**The problem:**
Word for word, set down every line of the entries below from the line with "7. [Agresti, A." to the line with "8. [Albert, J.", including both, and no other line.

[Source texts of formatted documents]
# # #
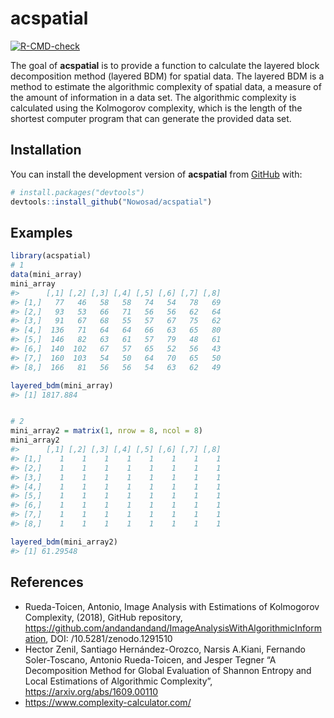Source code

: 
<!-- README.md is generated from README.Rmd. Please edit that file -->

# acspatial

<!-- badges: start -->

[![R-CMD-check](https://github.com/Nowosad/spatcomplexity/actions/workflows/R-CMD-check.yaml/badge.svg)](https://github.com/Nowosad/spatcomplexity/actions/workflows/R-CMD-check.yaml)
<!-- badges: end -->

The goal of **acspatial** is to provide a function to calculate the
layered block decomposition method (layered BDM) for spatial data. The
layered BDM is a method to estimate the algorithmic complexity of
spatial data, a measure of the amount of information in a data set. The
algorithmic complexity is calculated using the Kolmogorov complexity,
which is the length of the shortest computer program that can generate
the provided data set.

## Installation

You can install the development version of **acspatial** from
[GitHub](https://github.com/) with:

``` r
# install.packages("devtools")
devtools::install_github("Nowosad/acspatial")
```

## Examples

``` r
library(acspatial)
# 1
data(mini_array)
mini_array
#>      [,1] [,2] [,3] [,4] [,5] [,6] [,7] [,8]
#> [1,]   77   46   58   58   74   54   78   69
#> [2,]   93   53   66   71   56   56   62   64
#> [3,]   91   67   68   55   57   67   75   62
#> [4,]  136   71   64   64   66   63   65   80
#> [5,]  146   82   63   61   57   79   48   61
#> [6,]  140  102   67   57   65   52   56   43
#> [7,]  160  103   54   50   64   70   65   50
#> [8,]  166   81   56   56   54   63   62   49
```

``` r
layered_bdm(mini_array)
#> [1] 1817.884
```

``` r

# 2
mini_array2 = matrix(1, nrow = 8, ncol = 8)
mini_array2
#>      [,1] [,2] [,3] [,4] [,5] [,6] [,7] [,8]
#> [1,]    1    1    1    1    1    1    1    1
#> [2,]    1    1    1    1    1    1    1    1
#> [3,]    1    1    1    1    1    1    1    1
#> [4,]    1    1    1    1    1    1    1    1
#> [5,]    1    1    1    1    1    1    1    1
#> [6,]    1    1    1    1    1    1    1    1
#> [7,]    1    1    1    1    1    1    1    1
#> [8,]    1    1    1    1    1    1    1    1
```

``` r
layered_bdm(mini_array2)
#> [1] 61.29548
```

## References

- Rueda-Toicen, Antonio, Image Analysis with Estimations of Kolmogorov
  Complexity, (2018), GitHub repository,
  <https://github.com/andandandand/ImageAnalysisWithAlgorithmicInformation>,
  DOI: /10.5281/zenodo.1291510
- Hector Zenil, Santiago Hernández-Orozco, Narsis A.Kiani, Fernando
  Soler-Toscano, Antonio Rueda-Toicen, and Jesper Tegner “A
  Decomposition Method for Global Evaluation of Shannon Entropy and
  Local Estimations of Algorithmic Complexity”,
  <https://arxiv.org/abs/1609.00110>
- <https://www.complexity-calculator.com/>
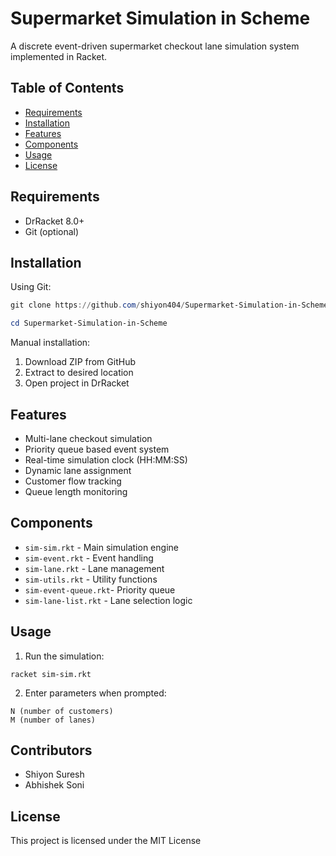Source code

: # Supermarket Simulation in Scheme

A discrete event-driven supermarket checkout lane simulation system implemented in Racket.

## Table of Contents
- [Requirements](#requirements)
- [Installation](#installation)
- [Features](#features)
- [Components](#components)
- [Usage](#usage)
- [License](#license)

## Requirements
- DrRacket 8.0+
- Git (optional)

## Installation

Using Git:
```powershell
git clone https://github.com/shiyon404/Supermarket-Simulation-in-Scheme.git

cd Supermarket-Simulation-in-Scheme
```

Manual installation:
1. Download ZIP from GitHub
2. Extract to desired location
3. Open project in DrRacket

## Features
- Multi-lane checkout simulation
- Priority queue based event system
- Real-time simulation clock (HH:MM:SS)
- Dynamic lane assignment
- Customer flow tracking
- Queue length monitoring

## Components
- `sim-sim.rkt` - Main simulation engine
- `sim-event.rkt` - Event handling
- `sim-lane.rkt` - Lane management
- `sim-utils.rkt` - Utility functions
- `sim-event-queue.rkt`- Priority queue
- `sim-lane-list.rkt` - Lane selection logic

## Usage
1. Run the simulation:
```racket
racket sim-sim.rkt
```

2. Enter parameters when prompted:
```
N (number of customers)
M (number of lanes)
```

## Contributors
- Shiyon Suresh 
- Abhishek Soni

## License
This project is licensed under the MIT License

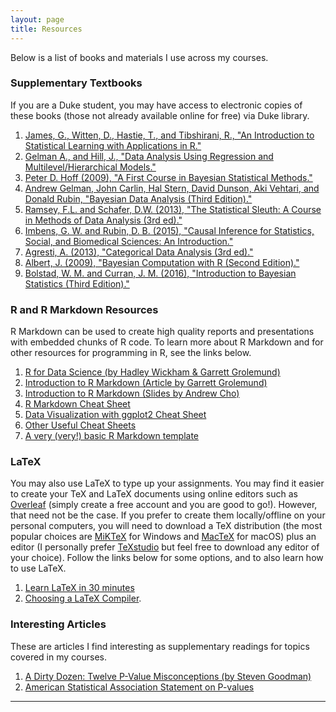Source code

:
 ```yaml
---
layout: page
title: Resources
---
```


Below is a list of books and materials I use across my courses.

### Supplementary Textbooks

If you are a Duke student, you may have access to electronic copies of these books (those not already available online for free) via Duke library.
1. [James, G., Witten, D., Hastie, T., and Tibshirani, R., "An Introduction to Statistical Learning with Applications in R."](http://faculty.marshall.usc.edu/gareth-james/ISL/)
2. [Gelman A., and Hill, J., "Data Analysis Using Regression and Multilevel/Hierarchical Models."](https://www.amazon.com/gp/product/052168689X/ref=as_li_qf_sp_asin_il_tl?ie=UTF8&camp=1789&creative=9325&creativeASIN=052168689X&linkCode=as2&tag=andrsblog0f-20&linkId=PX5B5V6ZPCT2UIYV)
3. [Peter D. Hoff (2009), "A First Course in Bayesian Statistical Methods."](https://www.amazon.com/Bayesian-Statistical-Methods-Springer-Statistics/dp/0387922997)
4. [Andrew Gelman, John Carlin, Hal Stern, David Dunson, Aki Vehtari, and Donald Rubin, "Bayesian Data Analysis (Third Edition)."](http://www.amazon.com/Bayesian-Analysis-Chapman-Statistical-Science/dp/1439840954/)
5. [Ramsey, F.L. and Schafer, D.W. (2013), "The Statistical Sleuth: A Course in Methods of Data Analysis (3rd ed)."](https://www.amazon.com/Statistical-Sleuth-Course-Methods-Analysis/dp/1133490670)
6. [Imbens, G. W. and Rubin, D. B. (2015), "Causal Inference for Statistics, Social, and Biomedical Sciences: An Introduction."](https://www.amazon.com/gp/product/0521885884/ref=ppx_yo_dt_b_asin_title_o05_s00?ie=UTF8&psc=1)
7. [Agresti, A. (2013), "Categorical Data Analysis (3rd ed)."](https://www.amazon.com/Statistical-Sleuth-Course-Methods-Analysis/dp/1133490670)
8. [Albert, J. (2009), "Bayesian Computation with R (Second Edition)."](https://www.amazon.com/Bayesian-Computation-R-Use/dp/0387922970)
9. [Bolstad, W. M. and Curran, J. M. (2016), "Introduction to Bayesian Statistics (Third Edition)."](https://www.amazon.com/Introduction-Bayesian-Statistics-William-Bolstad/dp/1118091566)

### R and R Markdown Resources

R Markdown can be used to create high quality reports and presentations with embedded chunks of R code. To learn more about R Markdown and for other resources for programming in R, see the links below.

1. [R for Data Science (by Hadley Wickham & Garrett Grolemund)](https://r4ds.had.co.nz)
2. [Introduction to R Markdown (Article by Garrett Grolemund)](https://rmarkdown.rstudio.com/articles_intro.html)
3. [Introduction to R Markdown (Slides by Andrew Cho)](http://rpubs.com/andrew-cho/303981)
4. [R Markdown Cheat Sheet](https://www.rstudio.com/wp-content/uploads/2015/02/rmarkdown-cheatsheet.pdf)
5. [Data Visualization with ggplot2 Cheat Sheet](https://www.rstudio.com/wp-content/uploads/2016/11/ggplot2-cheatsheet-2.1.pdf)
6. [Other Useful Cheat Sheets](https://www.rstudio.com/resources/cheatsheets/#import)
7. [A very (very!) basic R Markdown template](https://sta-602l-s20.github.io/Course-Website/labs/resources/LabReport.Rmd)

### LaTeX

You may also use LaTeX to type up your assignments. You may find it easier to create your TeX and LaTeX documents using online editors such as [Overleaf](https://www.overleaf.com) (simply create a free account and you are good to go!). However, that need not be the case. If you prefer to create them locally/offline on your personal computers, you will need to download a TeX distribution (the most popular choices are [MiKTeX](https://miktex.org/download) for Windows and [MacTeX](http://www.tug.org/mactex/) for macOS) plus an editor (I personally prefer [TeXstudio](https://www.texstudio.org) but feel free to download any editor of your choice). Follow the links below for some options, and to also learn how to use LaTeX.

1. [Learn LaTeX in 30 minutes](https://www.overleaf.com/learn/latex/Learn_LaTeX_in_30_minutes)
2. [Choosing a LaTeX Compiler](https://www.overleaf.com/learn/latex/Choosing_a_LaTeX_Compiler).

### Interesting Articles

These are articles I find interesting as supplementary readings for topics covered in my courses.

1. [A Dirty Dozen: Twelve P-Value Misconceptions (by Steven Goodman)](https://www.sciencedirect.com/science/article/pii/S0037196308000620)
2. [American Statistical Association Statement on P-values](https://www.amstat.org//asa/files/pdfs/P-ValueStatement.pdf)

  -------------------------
# # #
**The answer:**
7. [Agresti, A. (2013), "Categorical Data Analysis (3rd ed)."](https://www.amazon.com/Statistical-Sleuth-Course-Methods-Analysis/dp/1133490670)
8. [Albert, J. (2009), "Bayesian Computation with R (Second Edition)."](https://www.amazon.com/Bayesian-Computation-R-Use/dp/0387922970)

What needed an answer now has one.